Please wait...
News / "Es darf nie passieren, dass wir hyperventilieren"
Patrick Kammerer (Foto: Jan Zappner)
23.12.2019   Menschen
"Es darf nie passieren, dass wir hyperventilieren"
Patrick Kammerer, PR-Chef von Coca-Cola und Kommunikator des Jahres, über Haltung, Konflikte, Robert Habeck und Reisen auf russische Pazifik-Inseln.
Bei den PR Report Awards 2019 wurde Patrick Kammerer als „Kommunikator des Jahres“ ausgezeichnet. Aus diesem Anlass haben wir mit ihm ein ausführliches Strategie-Gespräch geführt.

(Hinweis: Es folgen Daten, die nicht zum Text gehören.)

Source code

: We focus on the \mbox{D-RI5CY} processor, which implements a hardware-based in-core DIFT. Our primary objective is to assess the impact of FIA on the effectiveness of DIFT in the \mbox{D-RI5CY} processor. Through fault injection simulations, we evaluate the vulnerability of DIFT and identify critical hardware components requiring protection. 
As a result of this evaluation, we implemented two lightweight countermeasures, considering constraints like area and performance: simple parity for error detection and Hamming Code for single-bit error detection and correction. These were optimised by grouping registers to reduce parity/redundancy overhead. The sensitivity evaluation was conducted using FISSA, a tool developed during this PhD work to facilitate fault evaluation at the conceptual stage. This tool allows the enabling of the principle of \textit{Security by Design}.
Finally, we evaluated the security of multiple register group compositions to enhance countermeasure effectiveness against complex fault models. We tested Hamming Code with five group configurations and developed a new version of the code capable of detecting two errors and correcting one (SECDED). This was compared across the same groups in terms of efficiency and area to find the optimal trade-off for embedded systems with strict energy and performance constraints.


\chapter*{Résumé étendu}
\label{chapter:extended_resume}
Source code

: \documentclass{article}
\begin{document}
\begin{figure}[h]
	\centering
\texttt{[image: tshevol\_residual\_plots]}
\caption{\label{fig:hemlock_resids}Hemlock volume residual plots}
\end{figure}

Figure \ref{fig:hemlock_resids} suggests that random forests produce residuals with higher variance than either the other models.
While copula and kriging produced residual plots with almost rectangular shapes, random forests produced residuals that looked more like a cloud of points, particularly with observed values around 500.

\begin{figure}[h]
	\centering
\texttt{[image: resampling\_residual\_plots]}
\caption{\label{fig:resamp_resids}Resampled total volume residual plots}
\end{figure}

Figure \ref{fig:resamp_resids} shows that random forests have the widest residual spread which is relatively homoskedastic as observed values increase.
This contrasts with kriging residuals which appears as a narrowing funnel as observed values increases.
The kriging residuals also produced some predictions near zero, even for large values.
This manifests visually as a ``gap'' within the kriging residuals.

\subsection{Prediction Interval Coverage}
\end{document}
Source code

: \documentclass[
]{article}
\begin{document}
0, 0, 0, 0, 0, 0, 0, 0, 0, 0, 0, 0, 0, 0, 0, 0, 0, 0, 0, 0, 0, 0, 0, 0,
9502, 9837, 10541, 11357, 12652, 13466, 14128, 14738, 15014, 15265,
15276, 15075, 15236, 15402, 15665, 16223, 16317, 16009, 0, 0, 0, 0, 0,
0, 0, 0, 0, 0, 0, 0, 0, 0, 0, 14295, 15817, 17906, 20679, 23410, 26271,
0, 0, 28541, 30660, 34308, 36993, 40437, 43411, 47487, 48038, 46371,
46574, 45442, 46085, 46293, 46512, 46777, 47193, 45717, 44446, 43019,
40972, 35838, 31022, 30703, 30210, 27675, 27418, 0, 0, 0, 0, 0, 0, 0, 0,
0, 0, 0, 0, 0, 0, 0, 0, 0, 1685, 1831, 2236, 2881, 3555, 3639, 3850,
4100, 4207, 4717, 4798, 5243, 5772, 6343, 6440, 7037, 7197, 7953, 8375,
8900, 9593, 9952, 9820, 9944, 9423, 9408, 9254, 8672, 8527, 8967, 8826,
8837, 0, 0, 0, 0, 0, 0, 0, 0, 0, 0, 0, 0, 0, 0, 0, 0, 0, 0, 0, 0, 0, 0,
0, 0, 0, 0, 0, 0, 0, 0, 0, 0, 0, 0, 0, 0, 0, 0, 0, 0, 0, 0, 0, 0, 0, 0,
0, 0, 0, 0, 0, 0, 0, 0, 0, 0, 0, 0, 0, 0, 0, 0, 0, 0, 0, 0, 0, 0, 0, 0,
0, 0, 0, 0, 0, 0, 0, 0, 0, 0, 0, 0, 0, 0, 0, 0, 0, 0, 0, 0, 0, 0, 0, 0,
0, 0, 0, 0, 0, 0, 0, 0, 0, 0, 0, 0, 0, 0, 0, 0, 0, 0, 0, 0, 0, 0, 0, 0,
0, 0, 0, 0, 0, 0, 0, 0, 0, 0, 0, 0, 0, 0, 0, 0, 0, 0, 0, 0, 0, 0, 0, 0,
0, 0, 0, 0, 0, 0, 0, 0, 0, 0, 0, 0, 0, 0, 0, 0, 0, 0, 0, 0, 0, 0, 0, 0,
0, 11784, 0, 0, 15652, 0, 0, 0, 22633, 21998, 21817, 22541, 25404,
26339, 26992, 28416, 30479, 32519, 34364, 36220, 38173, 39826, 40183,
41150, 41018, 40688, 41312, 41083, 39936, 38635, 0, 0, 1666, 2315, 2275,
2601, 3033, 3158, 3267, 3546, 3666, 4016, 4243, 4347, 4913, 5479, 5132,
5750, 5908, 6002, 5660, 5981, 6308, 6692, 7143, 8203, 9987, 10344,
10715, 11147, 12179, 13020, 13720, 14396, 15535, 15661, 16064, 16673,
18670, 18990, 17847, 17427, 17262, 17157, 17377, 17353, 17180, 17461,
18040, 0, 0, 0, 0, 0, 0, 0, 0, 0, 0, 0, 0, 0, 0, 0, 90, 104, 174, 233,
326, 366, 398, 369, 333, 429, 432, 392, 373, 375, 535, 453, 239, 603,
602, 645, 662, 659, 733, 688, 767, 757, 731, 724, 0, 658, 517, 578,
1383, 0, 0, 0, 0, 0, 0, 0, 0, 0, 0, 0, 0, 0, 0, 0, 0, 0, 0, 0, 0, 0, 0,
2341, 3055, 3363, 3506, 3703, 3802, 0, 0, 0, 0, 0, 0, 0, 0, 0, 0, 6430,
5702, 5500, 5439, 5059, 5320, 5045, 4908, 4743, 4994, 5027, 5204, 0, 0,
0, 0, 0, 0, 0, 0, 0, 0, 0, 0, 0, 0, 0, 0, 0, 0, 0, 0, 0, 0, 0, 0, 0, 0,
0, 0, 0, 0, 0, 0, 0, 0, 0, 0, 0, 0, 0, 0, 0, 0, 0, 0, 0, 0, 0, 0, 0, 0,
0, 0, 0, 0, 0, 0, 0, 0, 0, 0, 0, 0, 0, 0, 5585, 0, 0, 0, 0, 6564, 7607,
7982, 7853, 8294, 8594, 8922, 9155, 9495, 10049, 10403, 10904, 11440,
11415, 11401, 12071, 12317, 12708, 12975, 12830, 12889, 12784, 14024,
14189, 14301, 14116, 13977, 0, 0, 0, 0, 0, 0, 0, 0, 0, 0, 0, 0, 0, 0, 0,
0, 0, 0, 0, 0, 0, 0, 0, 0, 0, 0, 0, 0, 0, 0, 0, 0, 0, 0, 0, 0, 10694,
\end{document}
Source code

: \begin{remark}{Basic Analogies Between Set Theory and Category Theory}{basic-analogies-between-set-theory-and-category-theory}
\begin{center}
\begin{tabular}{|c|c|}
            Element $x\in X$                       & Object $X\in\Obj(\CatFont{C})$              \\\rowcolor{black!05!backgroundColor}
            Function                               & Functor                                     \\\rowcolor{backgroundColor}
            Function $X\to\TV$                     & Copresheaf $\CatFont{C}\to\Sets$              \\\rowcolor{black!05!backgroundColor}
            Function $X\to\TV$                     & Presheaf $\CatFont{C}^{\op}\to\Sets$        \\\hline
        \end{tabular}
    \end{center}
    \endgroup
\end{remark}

PR Report: Muss jedes Unternehmen „Haltung“ zeigen, braucht jedes Unternehmen einen „Purpose“?
Patrick Kammerer: Ich meine, ein großes, global tätiges Unternehmen braucht eine Verortung jenseits der Finanzkennzahlen. Die Marktforschung zeigt, dass Konsumenten ihre Kaufentscheidungen zunehmend nicht nur nach Qualität und Nutzen von Produkten und Dienstleistungen treffen, sondern auch die Corporate Brand dahinter bewerten. Und wenn Unternehmen die Werte, auf denen ihre Angebote basieren, sichtbar machen wollen, müssen sie Gesicht und Haltung zeigen. Auch die weltweit mehr als 700.000 Mitarbeiterinnen und Mitarbeiter wünschen sich von Coca-Cola eine wertebasierte Verwurzelung. Und zwar keine saisonal behauptete, sondern eine kontinuierlich gelebte. 
 
In einem zunehmend polarisierten Deutschland und in einer globalisierten Welt denken Menschen teilweise sehr gegensätzlich über bestimmte Themen: Wie werden Marken zwischen den Polen nicht zerrissen?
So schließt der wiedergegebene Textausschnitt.